• **RAW DATA**:
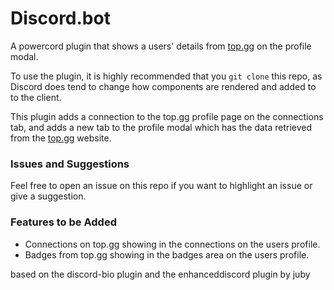 # Discord.bot

A powercord plugin that shows a users' details from [top.gg](https://top.gg) on the profile modal.

To use the plugin, it is highly recommended that you `git clone` this repo, as Discord does tend to change how components are rendered and added to to the client.

This plugin adds a connection to the top.gg profile page on the connections tab, and adds a new tab to the profile modal which has the data retrieved from the [top.gg](https://top.gg) website.

### Issues and Suggestions

Feel free to open an issue on this repo if you want to highlight an issue or give a suggestion.



### Features to be Added

 - Connections on top.gg showing in the connections on the users profile.
 - Badges from top.gg showing in the badges area on the users profile.

based on the discord-bio plugin and the enhanceddiscord plugin by juby
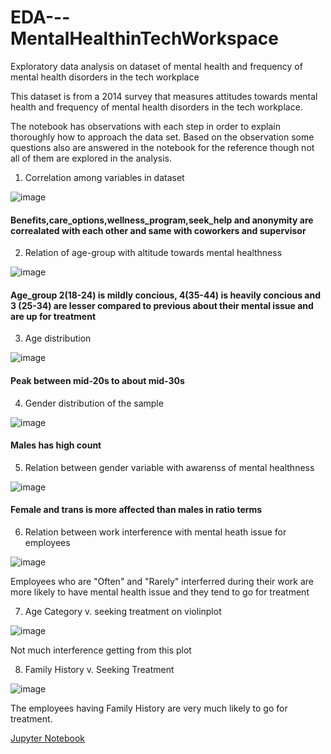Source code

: # EDA---MentalHealthinTechWorkspace
Exploratory data analysis on dataset of mental health and frequency of mental health disorders in the tech workplace

This dataset is from a 2014 survey that measures attitudes towards mental health and frequency of mental health disorders in the tech workplace.

The notebook has observations with each step in order to explain thoroughly how to approach the data set. Based on the observation some questions also are answered in the notebook for the reference though not all of them are explored in the analysis.

1) Correlation among variables in dataset

![image](https://user-images.githubusercontent.com/49444353/125238282-a571b900-e304-11eb-8d0b-a41f071bbfd4.png)

#### Benefits,care_options,wellness_program,seek_help and anonymity are correalated with each other and same with coworkers and supervisor

2) Relation of age-group with altitude towards mental healthness

![image](https://user-images.githubusercontent.com/49444353/125238887-858ec500-e305-11eb-892e-5a3dc5128692.png)

#### Age_group 2(18-24) is mildly concious, 4(35-44) is heavily concious and 3 (25-34) are lesser compared to previous about their mental issue and are up for treatment

3) Age distribution

![image](https://user-images.githubusercontent.com/49444353/125239271-0d74cf00-e306-11eb-951a-98bd0d41917c.png)

#### Peak between mid-20s to about mid-30s

4) Gender distribution of the sample

![image](https://user-images.githubusercontent.com/49444353/125239981-13b77b00-e307-11eb-95cd-ab2bbee4054c.png)

#### Males has high count

5)  Relation between gender variable with awarenss of mental healthness

![image](https://user-images.githubusercontent.com/49444353/125240162-5da06100-e307-11eb-8c83-87a6952e6209.png)

#### Female and trans is more affected than males in ratio terms

6) Relation between work interference with mental heath issue for employees

![image](https://user-images.githubusercontent.com/49444353/125240809-3b5b1300-e308-11eb-9fb7-6b18408253d6.png)

Employees who are "Often" and "Rarely" interferred during their work are more likely to have mental health issue and they tend to go for treatment

7) Age Category v. seeking treatment on violinplot

![image](https://user-images.githubusercontent.com/49444353/125241839-98a39400-e309-11eb-827c-f489510d76b8.png)

Not much interference getting from this plot

8) Family History v. Seeking Treatment

![image](https://user-images.githubusercontent.com/49444353/125241973-c8eb3280-e309-11eb-86f4-d81c3778c782.png)

The employees having Family History are very much likely to go for treatment.


[Jupyter Notebook](./EDA_MentalHealthinTechWorkspace.ipynb)
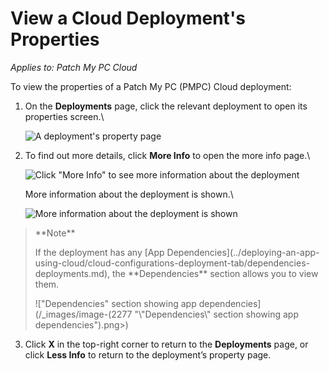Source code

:# View a Cloud Deployment's Properties

_Applies to: Patch My PC Cloud_

To view the properties of a Patch My PC (PMPC) Cloud deployment:

1.  On the **Deployments** page, click the relevant deployment to open its properties screen.\\

    ![A deployment's property page](../../../_images/image-\(2007\).png)
2.  To find out more details, click **More Info** to open the more info page.\\

    ![Click "More Info" to see more information about the deployment](../../../_images/image-\(2008\).png)

    More information about the deployment is shown.\\

    ![More information about the deployment is shown](../../../_images/image-\(2009\).png)

> \*\*Note\*\*
>
> If the deployment has any \[App Dependencies]\(../deploying-an-app-using-cloud/cloud-configurations-deployment-tab/dependencies-deployments.md), the \*\*Dependencies\*\* section allows you to view them.
>
> !\["Dependencies" section showing app dependencies]\(/\_images/image-(2277 "\\"Dependencies\\" section showing app dependencies").png>)

3. Click **X** in the top-right corner to return to the **Deployments** page, or click **Less Info** to return to the deployment’s property page.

• **EXERCISE REQUIREMENTS**: Will you restate every entry word for word and omit the images?

• **SOLUTION BELOW**:
 # Discord.bot

A powercord plugin that shows a users' details from [top.gg](https://top.gg) on the profile modal.

To use the plugin, it is highly recommended that you `git clone` this repo, as Discord does tend to change how components are rendered and added to to the client.

This plugin adds a connection to the top.gg profile page on the connections tab, and adds a new tab to the profile modal which has the data retrieved from the [top.gg](https://top.gg) website.

### Issues and Suggestions

Feel free to open an issue on this repo if you want to highlight an issue or give a suggestion.



### Features to be Added

 - Connections on top.gg showing in the connections on the users profile.
 - Badges from top.gg showing in the badges area on the users profile.

based on the discord-bio plugin and the enhanceddiscord plugin by juby
Source code

: # EDA---MentalHealthinTechWorkspace
Exploratory data analysis on dataset of mental health and frequency of mental health disorders in the tech workplace

This dataset is from a 2014 survey that measures attitudes towards mental health and frequency of mental health disorders in the tech workplace.

The notebook has observations with each step in order to explain thoroughly how to approach the data set. Based on the observation some questions also are answered in the notebook for the reference though not all of them are explored in the analysis.

1) Correlation among variables in dataset

![image](https://user-images.githubusercontent.com/49444353/125238282-a571b900-e304-11eb-8d0b-a41f071bbfd4.png)

#### Benefits,care_options,wellness_program,seek_help and anonymity are correalated with each other and same with coworkers and supervisor

2) Relation of age-group with altitude towards mental healthness

![image](https://user-images.githubusercontent.com/49444353/125238887-858ec500-e305-11eb-892e-5a3dc5128692.png)

#### Age_group 2(18-24) is mildly concious, 4(35-44) is heavily concious and 3 (25-34) are lesser compared to previous about their mental issue and are up for treatment

3) Age distribution

![image](https://user-images.githubusercontent.com/49444353/125239271-0d74cf00-e306-11eb-951a-98bd0d41917c.png)

#### Peak between mid-20s to about mid-30s

4) Gender distribution of the sample

![image](https://user-images.githubusercontent.com/49444353/125239981-13b77b00-e307-11eb-95cd-ab2bbee4054c.png)

#### Males has high count

5)  Relation between gender variable with awarenss of mental healthness

![image](https://user-images.githubusercontent.com/49444353/125240162-5da06100-e307-11eb-8c83-87a6952e6209.png)

#### Female and trans is more affected than males in ratio terms

6) Relation between work interference with mental heath issue for employees

![image](https://user-images.githubusercontent.com/49444353/125240809-3b5b1300-e308-11eb-9fb7-6b18408253d6.png)

Employees who are "Often" and "Rarely" interferred during their work are more likely to have mental health issue and they tend to go for treatment

7) Age Category v. seeking treatment on violinplot

![image](https://user-images.githubusercontent.com/49444353/125241839-98a39400-e309-11eb-827c-f489510d76b8.png)

Not much interference getting from this plot

8) Family History v. Seeking Treatment

![image](https://user-images.githubusercontent.com/49444353/125241973-c8eb3280-e309-11eb-86f4-d81c3778c782.png)

The employees having Family History are very much likely to go for treatment.


[Jupyter Notebook](./EDA_MentalHealthinTechWorkspace.ipynb)
Source code

:# View a Cloud Deployment's Properties

_Applies to: Patch My PC Cloud_

To view the properties of a Patch My PC (PMPC) Cloud deployment:

1.  On the **Deployments** page, click the relevant deployment to open its properties screen.\\

    ![A deployment's property page](../../../_images/image-\(2007\).png)
2.  To find out more details, click **More Info** to open the more info page.\\

    ![Click "More Info" to see more information about the deployment](../../../_images/image-\(2008\).png)

    More information about the deployment is shown.\\

    ![More information about the deployment is shown](../../../_images/image-\(2009\).png)

> \*\*Note\*\*
>
> If the deployment has any \[App Dependencies]\(../deploying-an-app-using-cloud/cloud-configurations-deployment-tab/dependencies-deployments.md), the \*\*Dependencies\*\* section allows you to view them.
>
> !\["Dependencies" section showing app dependencies]\(/\_images/image-(2277 "\\"Dependencies\\" section showing app dependencies").png>)

3. Click **X** in the top-right corner to return to the **Deployments** page, or click **Less Info** to return to the deployment’s property page.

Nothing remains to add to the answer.